Japanese Patent Laid-Open No. 5-196931

  However, in the alignment using the automatic alignment machine, although highly accurate alignment is possible, it requires labor and time and is not suitable for mass production.

Therefore, the present applicant has already proposed and filed an optical sensor module that can be aligned without taking time and effort with the above-mentioned devices (Japanese Patent Application No. 2009-237771). The optical sensor module, as shown in the perspective view of one end portion in FIG. 14, the surface of the under cladding layer 41 of the optical waveguide unit W _1, in the proper position relative to the light transmitting and receiving end face 42a of the core 42, A pair of U-shaped projections 44 for positioning the substrate unit and a pair of groove portions 43b for fitting the substrate unit are formed. On the other hand, in the substrate unit E _1, positioning plate portions 51a is positioned in the slit portion (U-shaped inner portion) 44a of the protrusion 44 of the optical waveguide unit W _1, and the groove 43b of the optical waveguide unit W ₁ The fitting plate portion 51 b to be fitted is formed at an appropriate position with respect to the optical element 58. Then, the slit portions 44a of U-shaped plan configuration of the protrusion 44 of the optical waveguide unit W _1, together with positioning the positioning plate portions 51a of the substrate unit E _1, the groove 43b of the optical waveguide unit W _1, a substrate unit E by fitting the _first fitting plate portions 51b, by coupling the optical waveguide unit W ₁ and the substrate unit E _1, automatically has centering optical sensor module obtained. In FIG. 14, reference numeral 40 denotes a sheet material, reference numeral 43 denotes an over clad layer, reference numeral 45 denotes a through hole, and reference numeral 51 denotes a shaping substrate on which the positioning plate portion 51a and the fitting plate portion 51b are formed.
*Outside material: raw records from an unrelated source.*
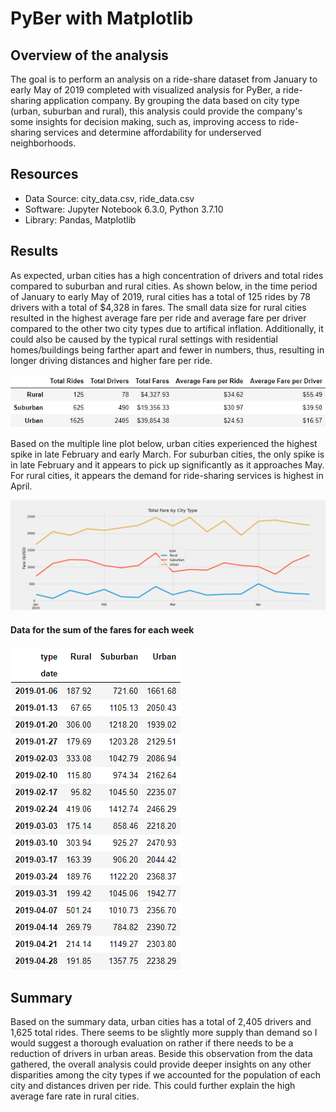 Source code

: # PyBer with Matplotlib

## Overview of the analysis
The goal is to perform an analysis on a ride-share dataset from January to early May of 2019 completed with visualized analysis for PyBer, a ride-sharing application company. By grouping the data based on city type (urban, suburban and rural), this analysis could provide the company's some insights for decision making, such as, improving access to ride-sharing services and determine affordability for underserved neighborhoods. 

## Resources
- Data Source: city_data.csv, ride_data.csv
- Software: Jupyter Notebook 6.3.0, Python 3.7.10
- Library: Pandas, Matplotlib

## Results
As expected, urban cities has a high concentration of drivers and total rides compared to suburban and rural cities. As shown below, in the time period of January to early May of 2019, rural cities has a total of 125 rides by 78 drivers with a total of $4,328 in fares.  The small data size for rural cities resulted in the highest average fare per ride and average fare per driver compared to the other two city types due to artifical inflation.  Additionally, it could also be caused by the typical rural settings with residential homes/buildings being farther apart and fewer in numbers, thus, resulting in longer driving distances and higher fare per ride. 

![summary_data](https://github.com/junepwk/pyber-analysis/blob/main/Resources/summary_data.png)

Based on the multiple line plot below, urban cities experienced the highest spike in late February and early March.  For suburban cities, the only spike is in late February and it appears to pick up significantly as it approaches May. For rural cities, it appears the demand for ride-sharing services is highest in April.

![pyber_fare_summary](https://github.com/junepwk/pyber-analysis/blob/main/analysis/pyber_fare_summary.png)

#### Data for the sum of the fares for each week
![weekly_fares_type](https://github.com/junepwk/pyber-analysis/blob/main/Resources/weekly_fares_type.png)

## Summary
Based on the summary data, urban cities has a total of 2,405 drivers and 1,625 total rides.  There seems to be slightly more supply than demand so I would suggest a thorough evaluation on rather if there needs to be a reduction of drivers in urban areas. Beside this observation from the data gathered, the overall analysis could provide deeper insights on any other disparities among the city types if we accounted for the population of each city and distances driven per ride.  This could further explain the high average fare rate in rural cities. 
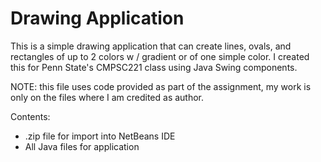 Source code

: # Drawing Application
This is a simple drawing application that can create lines, ovals, and rectangles of up to 2 colors w / gradient or of one simple color. I created this for Penn State's CMPSC221 class using Java Swing components.

NOTE: this file uses code provided as part of the assignment, my work is only on the files where I am credited as author.

Contents:
- .zip file for import into NetBeans IDE
- All Java files for application
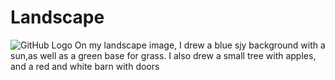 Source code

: # Landscape
![GitHub Logo](/Lanscape.png)
On my landscape image, I drew a blue sjy background with a sun,as well as a green base for grass. I also drew a small tree with apples, and a red and white barn with doors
As described above, in the above method already filed by the present applicant, the core 42 of the optical waveguide unit W ₁ and the optical element 58 of the substrate unit E ₁ are automatically aligned without performing the alignment operation. It can be in the state. And since the alignment work which requires time becomes unnecessary, the mass production of an optical sensor module is attained, and it is excellent in productivity.
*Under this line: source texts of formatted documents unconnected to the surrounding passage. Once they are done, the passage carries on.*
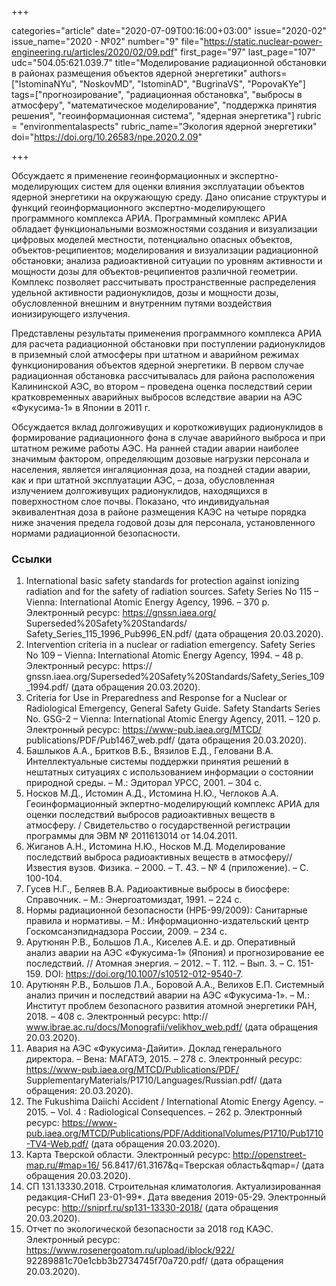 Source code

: +++

categories="article"
date="2020-07-09T00:16:00+03:00"
issue="2020-02"
issue_name="2020 - №02"
number="9"
file="https://static.nuclear-power-engineering.ru/articles/2020/02/09.pdf"
first_page="97"
last_page="107"
udc="504.05:621.039.7"
title="Mоделирование радиационной обстановки в районах размещения объектов ядерной энергетики"
authors=["IstominaNYu", "NoskovMD", "IstominAD", "BugrinaVS", "PopovaKYe"]
tags=["прогнозирование", "радиационная обстановка", "выбросы в атмосферу", "математическое моделирование", "поддержка принятия решения", "геоинформационная система", "ядерная энергетика"]
rubric = "environmentalaspects"
rubric_name="Экология ядерной энергетики"
doi="https://doi.org/10.26583/npe.2020.2.09"

+++

Обсуждаетс я применение геоинформационных и экспертно-моделирующих систем для оценки влияния эксплуатации объектов ядерной энергетики на окружающую среду. Дано описание структуры и функций геоинформационного экспертно-моделирующего программного комплекса АРИА. Программный комплекс АРИА обладает функциональными возможностями создания и визуализации цифровых моделей местности, потенциально опасных объектов, объектов-реципиентов; моделирования и визуализации радиационной обстановки; анализа радиоактивной ситуации по уровням активности и мощности дозы для объектов-реципиентов различной геометрии. Комплекс позволяет рассчитывать пространственные распределения удельной активности радионуклидов, дозы и мощности дозы, обусловленной внешним и внутренним путями воздействия ионизирующего излучения. 

Представлены результаты применения программного комплекса АРИА для расчета радиационной обстановки при поступлении радионуклидов в приземный слой атмосферы при штатном и аварийном режимах функционирования объектов ядерной энергетики. В первом случае радиационная обстановка рассчитывалась для района расположения Калининской АЭС, во втором –  проведена оценка последствий серии кратковременных аварийных выбросов вследствие аварии на АЭС «Фукусима-1» в Японии в 2011 г. 

Обсуждается вклад долгоживущих и короткоживущих радионуклидов в формирование радиационного фона в случае аварийного выброса и при штатном режиме работы АЭС. На ранней стадии аварии наиболее значимым фактором, определяющим дозовые нагрузки персонала и населения, является ингаляционная доза, на поздней стадии аварии, как и при штатной эксплуатации АЭС, – доза, обусловленная излучением долгоживущих радионуклидов, находящихся в поверхностном слое почвы. Показано, что индивидуальная эквивалентная доза в районе размещения КАЭС на четыре порядка ниже значения предела годовой дозы для персонала, установленного нормами радиационной безопасности.


### Ссылки

1. International basic safety standards for protection against ionizing radiation and for the safety of radiation sources. Safety Series No 115 – Vienna: International Atomic Energy Agency, 1996. – 370 p. Электронный ресурс: https://gnssn.iaea.org/ Superseded%20Safety%20Standards/ Safety_Series_115_1996_Pub996_EN.pdf/ (дата обращения 20.03.2020). 
2. Intervention criteria in a nuclear or radiation emergency. Safety Series No 109 – Vienna: International Atomic Energy Agency, 1994. – 48 p. Электронный ресурс: https:// gnssn.iaea.org/Superseded%20Safety%20Standards/Safety_Series_109_1994.pdf/ (дата обращения 20.03.2020). 
3. Criteria for Use in Preparedness and Response for a Nuclear or Radiological Emergency, General Safety Guide. Safety Standarts Series No. GSG-2 – Vienna: International Atomic Energy Agency, 2011. – 120 p. Электронный ресурс: https://www-pub.iaea.org/MTCD/ publications/PDF/Pub1467_web.pdf/ (дата обращения 20.03.2020). 
4. Башлыков А.А., Бритков В.Б., Вязилов Е.Д., Геловани В.А. Интеллектуальные системы поддержки принятия решений в нештатных ситуациях с использованием информации о состоянии природной среды. – М.: Эдиторал УРСС, 2001. – 304 с. 
5. Носков М.Д., Истомин А.Д., Истомина Н.Ю., Чеглоков А.А. Геоинформационный экпертно-моделирующий комплекс АРИА для оценки последствий выбросов радиоактивных веществ в атмосферу. / Свидетельство о государственной регистрации программы для ЭВМ № 2011613014 от 14.04.2011. 
6. Жиганов А.Н., Истомина Н.Ю., Носков М.Д. Моделирование последствий выброса радиоактивных веществ в атмосферу// Известия вузов. Физика. – 2000. – T. 43. – № 4 (приложение). – С. 100-104. 
7. Гусев Н.Г., Беляев В.А. Радиоактивные выбросы в биосфере: Справочник. – М.: Энергоатомиздат, 1991. – 224 с. 
8. Нормы радиационной безопасности (НРБ-99/2009): Санитарные правила и нормативы. – М.: Информационно-издательский центр Госкомсанэпиднадзора России, 2009. – 234 с. 
9. Арутюнян Р.В., Большов Л.А., Киселев А.Е. и др. Оперативный анализ аварии на АЭС «Фукусима-1» (Япония) и прогнозирование ее последствий. // Атомная энергия. – 2012. – Т. 112. – Вып. 3. – С. 151-159. DOI: https://doi.org/10.1007/s10512-012-9540-7. 
10. Арутюнян Р.В., Большов Л.А., Боровой А.А., Велихов Е.П. Системный анализ причин и последствий аварии на АЭС «Фукусима-1». – М.: Институт проблем безопасного развития атомной энергетики РАН, 2018. – 408 с. Электронный ресурс: http:// www.ibrae.ac.ru/docs/Monografii/velikhov_web.pdf/ (дата обращения 20.03.2020). 
11. Авария на АЭС «Фукусима-Дайити». Доклад генерального директора. – Вена: МАГАТЭ, 2015. – 278 с. Электронный ресурс: https://www-pub.iaea.org/MTCD/Publications/PDF/ SupplementaryMaterials/P1710/Languages/Russian.pdf/ (дата обращения: 20.03.2020). 
12. The Fukushima Daiichi Accident / International Atomic Energy Agency. – 2015. – Vol. 4 : Radiological Consequences. – 262 p. Электронный ресурс: https://www-pub.iaea.org/MTCD/Publications/PDF/AdditionalVolumes/P1710/Pub1710-TV4-Web.pdf/ (дата обращения 20.03.2020). 
13. Карта Тверской области. Электронный ресурс: http://openstreet-map.ru/#map=16/ 56.8417/61.3167&q=Тверская область&qmap=/ (дата обращения 20.03.2020). 
14. СП 131.13330.2018. Строительная климатология. Актуализированная редакция-СНиП 23-01-99*. Дата введения 2019-05-29. Электронный ресурс: http://sniprf.ru/sp131-13330-2018/ (дата обращения 20.03.2020). 
15. Отчет по экологической безопасности за 2018 год КАЭС. Электронный ресурс: https://www.rosenergoatom.ru/upload/iblock/922/ 92289881c70e1cbb3b2734745f70a720.pdf/ (дата обращения 20.03.2020).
However, in the above method, it has been found that there is room for improvement in terms of the positioning accuracy (alignment accuracy) of the substrate unit when the height of the projection 44 for positioning the substrate unit is less than 50 μm. That is, in the state where the optical waveguide unit W ₁ and the substrate unit E ₁ are coupled, the lower end edge of the positioning plate portion 51a of the substrate unit E ₁ is the surface of the under cladding layer 41 as shown in FIG. Further, the lower portion of the side edge of the positioning plate portion 51 a is in contact with the vertical wall at the back end of the projection 44. The lower end edge and the side end edge of the positioning plate portion 51a are formed by etching for the convenience of production. However, when the corner portion composed of the lower edge and the lower portion of the side edge is formed by etching, an enlarged view of the corner portion is rounded as the case may be, as shown in FIG. 15 (b). Is done. The rounded portion extends from the lower end edge of the positioning plate portion 51a to a height position of 50 μm. Therefore, as described above, when the height of the projection 44 (height of the vertical wall) is less than 50 μm, the lower portion of the side edge of the positioning plate portion 51a is projected to the projection as shown in FIG. Thus, the positioning accuracy (alignment accuracy) of the board unit is deteriorated.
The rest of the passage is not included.